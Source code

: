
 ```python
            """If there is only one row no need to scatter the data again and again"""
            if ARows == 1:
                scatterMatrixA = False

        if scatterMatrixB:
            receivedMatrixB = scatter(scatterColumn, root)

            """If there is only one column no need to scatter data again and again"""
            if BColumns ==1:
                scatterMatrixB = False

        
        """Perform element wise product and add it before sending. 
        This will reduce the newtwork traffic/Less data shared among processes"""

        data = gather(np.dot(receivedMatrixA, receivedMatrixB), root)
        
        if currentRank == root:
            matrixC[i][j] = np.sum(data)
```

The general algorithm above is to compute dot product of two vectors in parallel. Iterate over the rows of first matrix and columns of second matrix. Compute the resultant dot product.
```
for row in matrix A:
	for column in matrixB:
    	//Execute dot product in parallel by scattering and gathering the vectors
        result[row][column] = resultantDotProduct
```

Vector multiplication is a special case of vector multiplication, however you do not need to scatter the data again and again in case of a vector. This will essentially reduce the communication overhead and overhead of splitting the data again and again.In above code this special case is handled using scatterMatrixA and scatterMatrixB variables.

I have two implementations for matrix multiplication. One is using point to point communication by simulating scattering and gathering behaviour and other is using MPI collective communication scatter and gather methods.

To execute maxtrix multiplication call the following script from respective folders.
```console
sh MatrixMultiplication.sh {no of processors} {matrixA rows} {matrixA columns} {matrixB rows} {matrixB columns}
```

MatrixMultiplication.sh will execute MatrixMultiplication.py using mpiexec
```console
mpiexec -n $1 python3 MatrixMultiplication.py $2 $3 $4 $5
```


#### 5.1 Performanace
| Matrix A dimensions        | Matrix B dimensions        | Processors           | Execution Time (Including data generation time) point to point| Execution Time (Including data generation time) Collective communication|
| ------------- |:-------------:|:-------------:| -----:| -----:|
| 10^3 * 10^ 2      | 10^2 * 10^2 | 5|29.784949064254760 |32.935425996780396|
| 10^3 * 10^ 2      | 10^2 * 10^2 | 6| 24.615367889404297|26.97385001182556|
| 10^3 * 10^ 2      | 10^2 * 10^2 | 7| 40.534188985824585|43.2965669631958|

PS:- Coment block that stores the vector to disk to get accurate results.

### INSTRUCTIONS TO FOLLOW:
Begin with the line that has "#### 5.1 Performanace" in the listing above and end after the line that has "time) Collective communication|"; output those lines exactly.

### TASK OUTPUT:
#### 5.1 Performanace
| Matrix A dimensions        | Matrix B dimensions        | Processors           | Execution Time (Including data generation time) point to point| Execution Time (Including data generation time) Collective communication|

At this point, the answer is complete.